We have conducted a search for ionized gas at 3.6 cm, using the Very Large Array, towards 31 Galactic intermediate- and high-mass clumps detected in previous millimeter continuum observations. In the 10 observed fields, 35 HII regions are identified, of which 20 are newly discovered. Many of the HII regions are multiply peaked indicating the presence of a cluster of massive stars. We find that the ionized gas tends to be associated towards the millimeter clumps; of the 31 millimeter clumps observed, 9 of these appear to be physically related to ionized gas, and a further 6 have ionized gas emission within 1. For clumps with associated ionized gas, the combined mass of the ionizing massive stars is compared to the clump masses to provide an estimate of the instantaneous star formation efficiency.

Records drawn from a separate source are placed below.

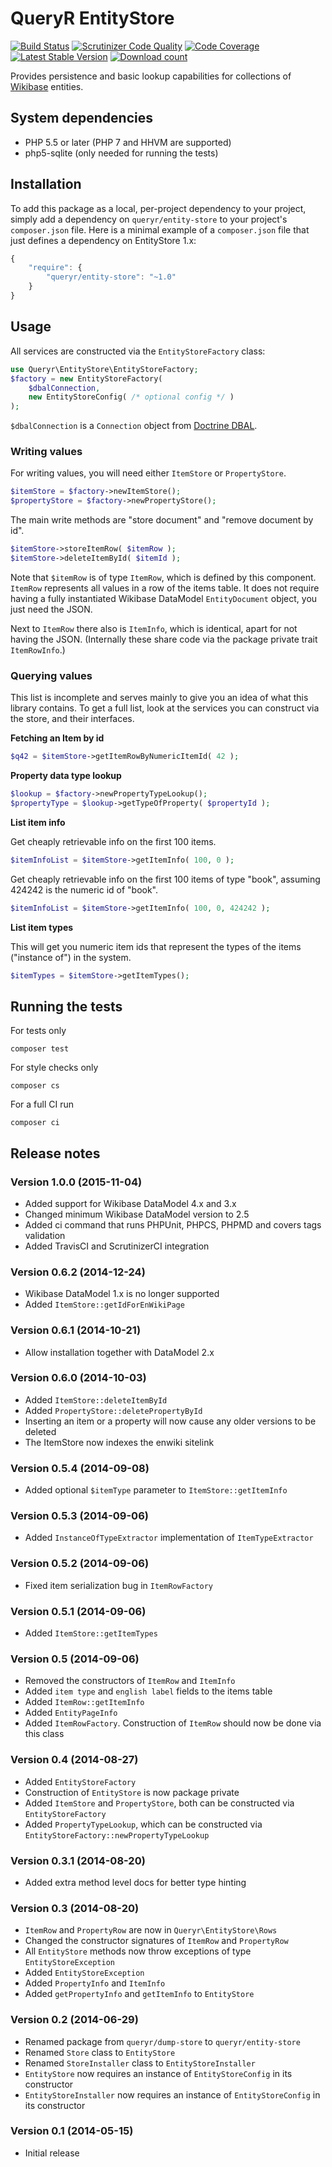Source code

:# QueryR EntityStore

[![Build Status](https://secure.travis-ci.org/JeroenDeDauw/EntityStore.png?branch=master)](http://travis-ci.org/JeroenDeDauw/EntityStore)
[![Scrutinizer Code Quality](https://scrutinizer-ci.com/g/JeroenDeDauw/EntityStore/badges/quality-score.png?b=master)](https://scrutinizer-ci.com/g/JeroenDeDauw/EntityStore/?branch=master)
[![Code Coverage](https://scrutinizer-ci.com/g/JeroenDeDauw/EntityStore/badges/coverage.png?b=master)](https://scrutinizer-ci.com/g/JeroenDeDauw/EntityStore/?branch=master)
[![Latest Stable Version](https://poser.pugx.org/queryr/entity-store/version.png)](https://packagist.org/packages/queryr/entity-store)
[![Download count](https://poser.pugx.org/queryr/entity-store/d/total.png)](https://packagist.org/packages/queryr/entity-store)

Provides persistence and basic lookup capabilities for collections of
[Wikibase](http://wikiba.se) entities.

## System dependencies

* PHP 5.5 or later (PHP 7 and HHVM are supported)
* php5-sqlite (only needed for running the tests)

## Installation

To add this package as a local, per-project dependency to your project, simply add a
dependency on `queryr/entity-store` to your project's `composer.json` file.
Here is a minimal example of a `composer.json` file that just defines a dependency on
EntityStore 1.x:

```js
{
    "require": {
        "queryr/entity-store": "~1.0"
    }
}
```

## Usage

All services are constructed via the `EntityStoreFactory` class:

```php
use Queryr\EntityStore\EntityStoreFactory;
$factory = new EntityStoreFactory(
	$dbalConnection,
	new EntityStoreConfig( /* optional config */ )
);
```

`$dbalConnection` is a `Connection` object from [Doctrine DBAL](https://github.com/doctrine/dbal).

### Writing values

For writing values, you will need either `ItemStore` or `PropertyStore`.

```php
$itemStore = $factory->newItemStore();
$propertyStore = $factory->newPropertyStore();
```

The main write methods are "store document" and "remove document by id".

```php
$itemStore->storeItemRow( $itemRow );
$itemStore->deleteItemById( $itemId );
```

Note that `$itemRow` is of type `ItemRow`, which is defined by this component. `ItemRow` represents
all values in a row of the items table. It does not require having a fully instantiated Wikibase
DataModel `EntityDocument` object, you just need the JSON.

Next to `ItemRow` there also is `ItemInfo`, which is identical, apart for not having the JSON.
(Internally these share code via the package private trait `ItemRowInfo`.)

### Querying values

This list is incomplete and serves mainly to give you an idea of what this library contains.
To get a full list, look at the services you can construct via the store, and their interfaces.

**Fetching an Item by id**

```php
$q42 = $itemStore->getItemRowByNumericItemId( 42 );
```

**Property data type lookup**

```php
$lookup = $factory->newPropertyTypeLookup();
$propertyType = $lookup->getTypeOfProperty( $propertyId );
```

**List item info**

Get cheaply retrievable info on the first 100 items.

```php
$itemInfoList = $itemStore->getItemInfo( 100, 0 );
```

Get cheaply retrievable info on the first 100 items of type "book", assuming 424242 is the numeric id of "book".

```php
$itemInfoList = $itemStore->getItemInfo( 100, 0, 424242 );
```

**List item types**

This will get you numeric item ids that represent the types of the items ("instance of") in the system.

```php
$itemTypes = $itemStore->getItemTypes();
```

## Running the tests

For tests only

    composer test

For style checks only

	composer cs

For a full CI run

	composer ci

## Release notes

### Version 1.0.0 (2015-11-04)

* Added support for Wikibase DataModel 4.x and 3.x
* Changed minimum Wikibase DataModel version to 2.5
* Added ci command that runs PHPUnit, PHPCS, PHPMD and covers tags validation
* Added TravisCI and ScrutinizerCI integration

### Version 0.6.2 (2014-12-24)

* Wikibase DataModel 1.x is no longer supported
* Added `ItemStore::getIdForEnWikiPage`

### Version 0.6.1 (2014-10-21)

* Allow installation together with DataModel 2.x

### Version 0.6.0 (2014-10-03)

* Added `ItemStore::deleteItemById`
* Added `PropertyStore::deletePropertyById`
* Inserting an item or a property will now cause any older versions to be deleted
* The ItemStore now indexes the enwiki sitelink

### Version 0.5.4 (2014-09-08)

* Added optional `$itemType` parameter to `ItemStore::getItemInfo`

### Version 0.5.3 (2014-09-06)

* Added `InstanceOfTypeExtractor` implementation of `ItemTypeExtractor`

### Version 0.5.2 (2014-09-06)

* Fixed item serialization bug in `ItemRowFactory`

### Version 0.5.1 (2014-09-06)

* Added `ItemStore::getItemTypes`

### Version 0.5 (2014-09-06)

* Removed the constructors of `ItemRow` and `ItemInfo`
* Added `item type` and `english label` fields to the items table
* Added `ItemRow::getItemInfo`
* Added `EntityPageInfo`
* Added `ItemRowFactory`. Construction of `ItemRow` should now be done via this class

### Version 0.4 (2014-08-27)

* Added `EntityStoreFactory`
* Construction of `EntityStore` is now package private
* Added `ItemStore` and `PropertyStore`, both can be constructed via `EntityStoreFactory`
* Added `PropertyTypeLookup`, which can be constructed via `EntityStoreFactory::newPropertyTypeLookup`

### Version 0.3.1 (2014-08-20)

* Added extra method level docs for better type hinting

### Version 0.3 (2014-08-20)

* `ItemRow` and `PropertyRow` are now in `Queryr\EntityStore\Rows`
* Changed the constructor signatures of `ItemRow` and `PropertyRow`
* All `EntityStore` methods now throw exceptions of type `EntityStoreException`
* Added `EntityStoreException`
* Added `PropertyInfo` and `ItemInfo`
* Added `getPropertyInfo` and `getItemInfo` to `EntityStore`

### Version 0.2 (2014-06-29)

* Renamed package from `queryr/dump-store` to `queryr/entity-store`
* Renamed `Store` class to `EntityStore`
* Renamed `StoreInstaller` class to `EntityStoreInstaller`
* `EntityStore` now requires an instance of `EntityStoreConfig` in its constructor
* `EntityStoreInstaller` now requires an instance of `EntityStoreConfig` in its constructor

### Version 0.1 (2014-05-15)

* Initial release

These values range from a few percent to 25%, and have an average of 7 +/- 8%. We also find a correlation between the clump mass and the mass of the ionizing massive stars within it, which is consistent with a power law. This result is comparable to the prediction of star formation by competitive accretion that a power law relationship exists between the mass of the most massive star in a cluster and the total mass of the remaining stars.